The pros and cons of different imputation methods and the models that incorporate missing values automatically.

Missing values are a common problem in many Data science projects. In my previous article about missing values here, I discussed missing data and identifying each type. In this follow-up post, imputation methods and models that handle missing values are discussed.


Imputation

Imputation is an effective tool to handle missing values. The problems with different missing data types are mitigated by inserting a descriptive value or even computing a value based on the remaining known value.

While no approach is perfect and not better than the actual data, imputation can be better than removing the instance entirely.

There are many different approaches to missing value imputation, but a few methods are focused on here.

  • Simple imputation
  • KNN Imputation
  • Iterative Imputation

These methods are found in the commonly used scikit-learn packages and compatible with standard data formats in Python. The basic process to impute missing values into a dataframe with a given imputer is written in the code block below.

imputer = SimpleImputer(strategy='mean')
# df is a pandas dataframe with missing values
# fit_transform returns a numpy array
df_imputed = imputer.fit_transform(df)
# Convert to pandas dataframe again
df_imputed = pd.DataFrame.from_records(df_imputed, columns=df.columns)

Simple Imputation

The most basic imputation method imputes either a constant value for each missing data point. Alternatively, you can use these methods to calculate and impute either the mean, median, or most frequent value for your dataset.

When the number of features is relatively large and, missing values are few, this is a practical approach as the few missing values may be negligible to the overall model performance.

KNN Imputation

KNN Imputation provides a more detailed approach than simple imputation. Using the K-most similar records to the instance with the missing value, some dependencies between missing and non-missing values can be modeled.

Thus, this method is more flexible and can somewhat handle data that is missing at random.

KNN Imputation is more computationally expensive than simple imputation. Still, if your dataset is not in the range of 10s of millions of records, this method works fine.

Iterative Imputation

Similar to KNN imputation, iterative imputation can model complex relationships between known values and predict missing features. This method is a multi-step process that creates a series of models to predict missing features based on the known values of other features.

Iterative imputation is a complicated algorithm, but the overall approach is relatively straightforward.

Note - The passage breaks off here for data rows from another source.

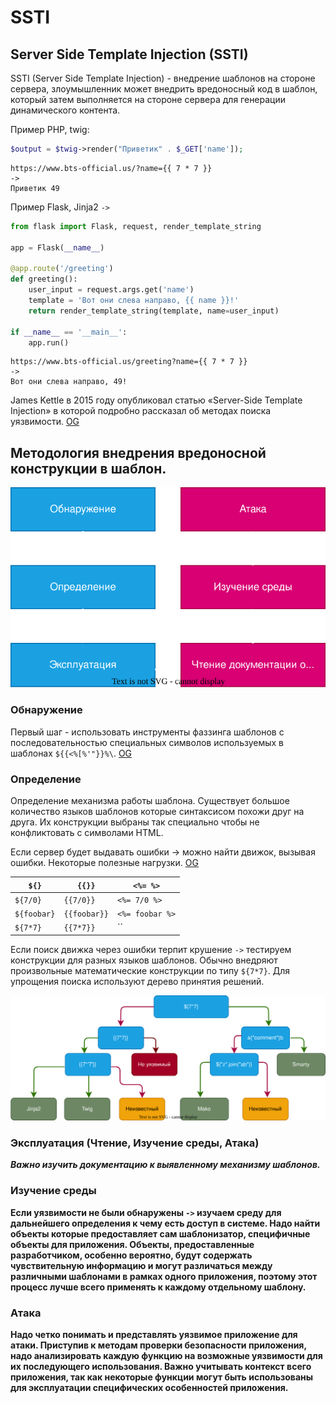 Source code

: # SSTI

## Server Side Template Injection (SSTI)

SSTI (Server Side Template Injection) - внедрение шаблонов на стороне сервера, злоумышленник может внедрить вредоносный код в шаблон, который затем выполняется на стороне сервера для генерации динамического контента.

Пример PHP, twig:

```PHP
$output = $twig->render("Приветик" . $_GET['name']);
```

```URL
https://www.bts-official.us/?name={{ 7 * 7 }}
->
Приветик 49
```

Пример Flask, Jinja2 `->`

```Python
from flask import Flask, request, render_template_string

app = Flask(__name__)

@app.route('/greeting')
def greeting():
    user_input = request.args.get('name')
    template = 'Вот они слева направо, {{ name }}!'
    return render_template_string(template, name=user_input)

if __name__ == '__main__':
    app.run()

```

```URL
https://www.bts-official.us/greeting?name={{ 7 * 7 }}
->
Вот они слева направо, 49!
```

James Kettle в 2015 году опубликовал статью «Server-Side Template Injection» в которой подробно рассказал об методах поиска уязвимости. [OG](https://portswigger.net/research/server-side-template-injection)

## Методология внедрения вредоносной конструкции в шаблон.

![SVG](diagrams/SSTI.svg)

### **Обнаружение**

Первый шаг - использовать инструменты фаззинга шаблонов с последовательностью специальных символов используемых в шаблонах `${{<%[%'"}}%\`. [OG](https://github.com/epinna/tplmap)

### **Определение**

Определение механизма работы шаблона. Существует большое количество языков шаблонов которые синтаксисом похожи друг на друга. Их конструкции выбраны так специально чтобы не конфликтовать с символами HTML.

Если сервер будет выдавать ошибки -> можно найти движок, вызывая ошибки. Некоторые полезные нагрузки. [OG](https://book.hacktricks.xyz/pentesting-web/ssti-server-side-template-injection)

| `${}`       | `{{}}`       | `<%= %>`        |
| ----------- | ------------ | --------------- |
| `${7/0}`    | `{{7/0}}`    | `<%= 7/0 %>`    |
| `${foobar}` | `{{foobar}}` | `<%= foobar %>` |
| `${7*7}`    | `{{7*7}}`    | \`\`            |

Если поиск движка через ошибки терпит крушение `->` тестируем конструкции для разных языков шаблонов. Обычно внедряют произвольные математические конструкции по типу `${7*7}`. Для упрощения поиска используют дерево принятия решений.

![SVG](diagrams/SSTItree.svg)

### **Эксплуатация (Чтение, Изучение среды, Атака)**

_**Важно изучить документацию к выявленному механизму шаблонов.**_

### Изучение среды

**Если уязвимости не были обнаружены `->` изучаем среду для дальнейшего определения к чему есть доступ в системе. Надо найти объекты которые предоставляет сам шаблонизатор, специфичные объекты для приложения. Объекты, предоставленные разработчиком, особенно вероятно, будут содержать чувствительную информацию и могут различаться между различными шаблонами в рамках одного приложения, поэтому этот процесс лучше всего применять к каждому отдельному шаблону.**

### Атака

**Надо четко понимать и представлять уязвимое приложение для атаки. Приступив к методам проверки безопасности приложения, надо анализировать каждую функцию на возможные уязвимости для их последующего использования. Важно учитывать контекст всего приложения, так как некоторые функции могут быть использованы для эксплуатации специфических особенностей приложения.**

  1. Impute missing values with simple imputation. This step allows the models to fit and predict correctly.
  2. Determine an order of imputation. The implementation has several options. This parameter can affect the final predictions as previous predictions are used for future predictions.
  3. Impute one feature by training a model on all other features. The target variable is the feature being imputed that contains some known values.
  4. Repeat this process for each feature.
  5. Repeat the process across all features several times or until the changes between complete iterations are below a threshold tolerance.

Iterative imputation uses Bayesian Ridge regression as the default estimator; however, you can modify this to an estimator of your choice.

One drawback to iterative imputation is that it is more computationally expensive compared to the other imputation methods. Thus, for enormous datasets, KNN imputation may be preferable.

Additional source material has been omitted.